Quando la giustizia diventa lotta di strada, di fazioni, di etnia, allora non si chiama più giustizia, cambia nome e diventa vendetta, rancore, razzismo. Anche quando alla base c’è un sopruso subito, un torto dello Stato che non ci tutela, un garantismo debole, un errore della giustizia che non fa più giustizia: la soluzione non può essere la vendetta.
Tutto ciò sarebbe, in piccola parte, giustificato in uno stato senza istituzioni, ma quando le istituzioni e le forze dell’ordine danno risposte concrete, come avvenuto con gli arresti di Tagliacozzo, allora tutto questo non ha senso.
Si vorrebbe addirittura che nessun avvocato difendesse gli stranieri colpevoli, o presunti tali. Mentre quando ci sono colpevoli italiani nessuno fa di questi problemi, perché hanno diritto di essere difesi, perché, magari, sono innocenti. Mentre tutti gli stranieri non possono essere innocenti. Mai. Questo non è accettabile. Questo è poco realistico, e poco intelligente, per non dire stupido. Si vorrebbe che i giornalisti si occupassero solo di stranieri, ma poi quando in cella finiscono persone del posto si grida allo scandalo perché c’è il nome, perché c’è la foto, perché non viene tutelata la privacy. Nessuno fa problemi, però, se queste persone arrestate sono straniere.

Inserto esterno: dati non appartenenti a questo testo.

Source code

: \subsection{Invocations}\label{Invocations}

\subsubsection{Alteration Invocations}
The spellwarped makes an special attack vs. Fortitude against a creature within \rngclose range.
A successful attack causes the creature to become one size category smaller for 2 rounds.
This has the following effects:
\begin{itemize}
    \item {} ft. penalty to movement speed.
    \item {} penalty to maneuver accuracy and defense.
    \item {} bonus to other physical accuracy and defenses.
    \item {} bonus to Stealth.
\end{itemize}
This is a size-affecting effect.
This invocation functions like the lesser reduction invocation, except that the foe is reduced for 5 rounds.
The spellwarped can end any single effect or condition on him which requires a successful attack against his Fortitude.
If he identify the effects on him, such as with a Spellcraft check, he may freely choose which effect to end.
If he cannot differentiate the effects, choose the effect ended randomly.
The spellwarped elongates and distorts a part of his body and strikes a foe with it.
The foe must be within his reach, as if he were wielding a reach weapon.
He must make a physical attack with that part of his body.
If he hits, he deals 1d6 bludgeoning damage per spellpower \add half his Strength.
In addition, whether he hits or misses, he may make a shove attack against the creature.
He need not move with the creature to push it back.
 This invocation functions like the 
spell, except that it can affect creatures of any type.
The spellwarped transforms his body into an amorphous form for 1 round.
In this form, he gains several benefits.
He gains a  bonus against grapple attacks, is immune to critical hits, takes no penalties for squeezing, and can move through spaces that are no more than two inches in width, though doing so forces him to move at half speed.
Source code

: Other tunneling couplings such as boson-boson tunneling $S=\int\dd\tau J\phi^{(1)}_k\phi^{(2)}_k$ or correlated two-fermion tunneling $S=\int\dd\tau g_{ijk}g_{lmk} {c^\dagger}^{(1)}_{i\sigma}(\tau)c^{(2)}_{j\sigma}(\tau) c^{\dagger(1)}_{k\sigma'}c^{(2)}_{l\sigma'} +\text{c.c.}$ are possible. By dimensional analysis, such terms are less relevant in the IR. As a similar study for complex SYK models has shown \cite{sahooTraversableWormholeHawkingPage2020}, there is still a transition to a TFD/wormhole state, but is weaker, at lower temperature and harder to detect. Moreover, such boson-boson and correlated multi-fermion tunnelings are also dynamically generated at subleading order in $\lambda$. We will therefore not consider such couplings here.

Tutti hanno diritto a uno stesso trattamento e tutti, paradossalmente, hanno diritto di finire sul giornale, delinquenti italiani e delinquenti stranieri, perché entrambi sono essere umani, e non animali, né i primi, né i secondi. Tutti, inoltre, hanno diritto di essere colpevoli.
Ci si dimentica troppo spesso che la difesa penale dell’imputato non cerca mai l’ingiustizia, ma il bene della giustizia.
Un avvocato difensore di un delinquente (che ha un cuore, una umanità, dei sentimenti e il diritto di essere perdonato) chiede al giudice che venga concesso qualcosa che è un bene per l’imputato e cioè una giustizia equa, che non si faccia condizionare, come invece fa la gente comune, da particolari rigori dovuti a etnia, a eccesso di zelo, o a circostanze culturali, religiose e umane. Se così non fosse non andrebbero difesi nemmeno gli accusati locali, e sui quei manifestini andrebbero allora anche le facce dei politici ladri.
Se così non fosse non servirebbe il Pm, non servirebbe nemmeno il processo, e per condannare qualcuno basterebbe guardarlo in facce e vedere il colore della pelle, o il taglio dei capelli.